··· Records for this task ···

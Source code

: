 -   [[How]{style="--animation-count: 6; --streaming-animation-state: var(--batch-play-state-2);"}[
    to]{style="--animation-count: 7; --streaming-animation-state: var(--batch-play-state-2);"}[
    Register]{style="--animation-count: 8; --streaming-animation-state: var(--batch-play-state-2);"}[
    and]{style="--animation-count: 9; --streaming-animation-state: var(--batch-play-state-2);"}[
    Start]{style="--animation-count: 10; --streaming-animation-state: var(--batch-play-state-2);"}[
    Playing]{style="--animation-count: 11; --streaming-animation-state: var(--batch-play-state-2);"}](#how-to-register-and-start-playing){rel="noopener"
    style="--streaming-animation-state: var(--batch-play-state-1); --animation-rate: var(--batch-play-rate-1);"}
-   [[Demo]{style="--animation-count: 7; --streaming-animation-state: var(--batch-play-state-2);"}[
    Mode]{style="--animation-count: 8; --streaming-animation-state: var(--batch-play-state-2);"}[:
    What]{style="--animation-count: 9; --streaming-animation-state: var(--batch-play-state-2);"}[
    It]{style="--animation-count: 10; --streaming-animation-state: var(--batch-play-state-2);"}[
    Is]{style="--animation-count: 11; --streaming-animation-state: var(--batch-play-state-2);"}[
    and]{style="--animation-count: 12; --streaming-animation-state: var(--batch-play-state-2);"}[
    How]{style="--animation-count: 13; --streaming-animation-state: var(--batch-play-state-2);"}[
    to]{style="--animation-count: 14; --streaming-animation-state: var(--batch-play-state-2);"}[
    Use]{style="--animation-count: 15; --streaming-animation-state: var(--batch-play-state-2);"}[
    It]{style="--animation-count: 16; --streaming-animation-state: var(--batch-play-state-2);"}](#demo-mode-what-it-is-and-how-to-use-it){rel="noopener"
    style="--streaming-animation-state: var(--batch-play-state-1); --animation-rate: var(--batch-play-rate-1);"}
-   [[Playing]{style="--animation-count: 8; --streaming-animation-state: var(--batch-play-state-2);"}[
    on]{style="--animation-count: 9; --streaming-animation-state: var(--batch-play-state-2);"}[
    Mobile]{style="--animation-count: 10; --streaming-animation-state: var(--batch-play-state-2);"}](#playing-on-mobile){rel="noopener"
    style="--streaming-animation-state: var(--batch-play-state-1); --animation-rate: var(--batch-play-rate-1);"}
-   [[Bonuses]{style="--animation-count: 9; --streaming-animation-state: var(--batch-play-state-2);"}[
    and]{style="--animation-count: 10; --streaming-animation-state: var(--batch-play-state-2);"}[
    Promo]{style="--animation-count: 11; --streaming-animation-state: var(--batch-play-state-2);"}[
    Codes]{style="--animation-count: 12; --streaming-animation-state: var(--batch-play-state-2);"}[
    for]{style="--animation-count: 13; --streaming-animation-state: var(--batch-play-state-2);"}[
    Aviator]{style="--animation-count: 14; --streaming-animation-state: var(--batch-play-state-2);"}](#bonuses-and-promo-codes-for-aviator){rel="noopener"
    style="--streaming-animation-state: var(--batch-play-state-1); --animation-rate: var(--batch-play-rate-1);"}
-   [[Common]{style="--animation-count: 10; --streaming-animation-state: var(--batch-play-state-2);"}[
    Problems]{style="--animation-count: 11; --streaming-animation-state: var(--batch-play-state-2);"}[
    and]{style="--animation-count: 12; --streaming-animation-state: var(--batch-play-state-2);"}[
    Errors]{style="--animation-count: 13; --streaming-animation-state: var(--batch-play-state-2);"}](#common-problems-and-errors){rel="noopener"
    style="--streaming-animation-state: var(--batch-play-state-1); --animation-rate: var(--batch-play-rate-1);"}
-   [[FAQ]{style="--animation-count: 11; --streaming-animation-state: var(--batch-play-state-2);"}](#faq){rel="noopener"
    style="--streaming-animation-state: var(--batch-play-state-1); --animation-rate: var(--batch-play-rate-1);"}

···

> **Exercise brief**: Write the data out once more, exactly as it was given.

> **Result for this exercise**:
Source code

: -   [[How]{style="--animation-count: 6; --streaming-animation-state: var(--batch-play-state-2);"}[
    to]{style="--animation-count: 7; --streaming-animation-state: var(--batch-play-state-2);"}[
    Register]{style="--animation-count: 8; --streaming-animation-state: var(--batch-play-state-2);"}[
    and]{style="--animation-count: 9; --streaming-animation-state: var(--batch-play-state-2);"}[
    Start]{style="--animation-count: 10; --streaming-animation-state: var(--batch-play-state-2);"}[
    Playing]{style="--animation-count: 11; --streaming-animation-state: var(--batch-play-state-2);"}](#how-to-register-and-start-playing){rel="noopener"
    style="--streaming-animation-state: var(--batch-play-state-1); --animation-rate: var(--batch-play-rate-1);"}
-   [[Demo]{style="--animation-count: 7; --streaming-animation-state: var(--batch-play-state-2);"}[
    Mode]{style="--animation-count: 8; --streaming-animation-state: var(--batch-play-state-2);"}[:
    What]{style="--animation-count: 9; --streaming-animation-state: var(--batch-play-state-2);"}[
    It]{style="--animation-count: 10; --streaming-animation-state: var(--batch-play-state-2);"}[
    Is]{style="--animation-count: 11; --streaming-animation-state: var(--batch-play-state-2);"}[
    and]{style="--animation-count: 12; --streaming-animation-state: var(--batch-play-state-2);"}[
    How]{style="--animation-count: 13; --streaming-animation-state: var(--batch-play-state-2);"}[
    to]{style="--animation-count: 14; --streaming-animation-state: var(--batch-play-state-2);"}[
    Use]{style="--animation-count: 15; --streaming-animation-state: var(--batch-play-state-2);"}[
    It]{style="--animation-count: 16; --streaming-animation-state: var(--batch-play-state-2);"}](#demo-mode-what-it-is-and-how-to-use-it){rel="noopener"
    style="--streaming-animation-state: var(--batch-play-state-1); --animation-rate: var(--batch-play-rate-1);"}
-   [[Playing]{style="--animation-count: 8; --streaming-animation-state: var(--batch-play-state-2);"}[
    on]{style="--animation-count: 9; --streaming-animation-state: var(--batch-play-state-2);"}[
    Mobile]{style="--animation-count: 10; --streaming-animation-state: var(--batch-play-state-2);"}](#playing-on-mobile){rel="noopener"
    style="--streaming-animation-state: var(--batch-play-state-1); --animation-rate: var(--batch-play-rate-1);"}
-   [[Bonuses]{style="--animation-count: 9; --streaming-animation-state: var(--batch-play-state-2);"}[
    and]{style="--animation-count: 10; --streaming-animation-state: var(--batch-play-state-2);"}[
    Promo]{style="--animation-count: 11; --streaming-animation-state: var(--batch-play-state-2);"}[
    Codes]{style="--animation-count: 12; --streaming-animation-state: var(--batch-play-state-2);"}[
    for]{style="--animation-count: 13; --streaming-animation-state: var(--batch-play-state-2);"}[
    Aviator]{style="--animation-count: 14; --streaming-animation-state: var(--batch-play-state-2);"}](#bonuses-and-promo-codes-for-aviator){rel="noopener"
    style="--streaming-animation-state: var(--batch-play-state-1); --animation-rate: var(--batch-play-rate-1);"}
-   [[Common]{style="--animation-count: 10; --streaming-animation-state: var(--batch-play-state-2);"}[
    Problems]{style="--animation-count: 11; --streaming-animation-state: var(--batch-play-state-2);"}[
    and]{style="--animation-count: 12; --streaming-animation-state: var(--batch-play-state-2);"}[
    Errors]{style="--animation-count: 13; --streaming-animation-state: var(--batch-play-state-2);"}](#common-problems-and-errors){rel="noopener"
    style="--streaming-animation-state: var(--batch-play-state-1); --animation-rate: var(--batch-play-rate-1);"}
-   [[FAQ]{style="--animation-count: 11; --streaming-animation-state: var(--batch-play-state-2);"}](#faq){rel="noopener"
    style="--streaming-animation-state: var(--batch-play-state-1); --animation-rate: var(--batch-play-rate-1);"}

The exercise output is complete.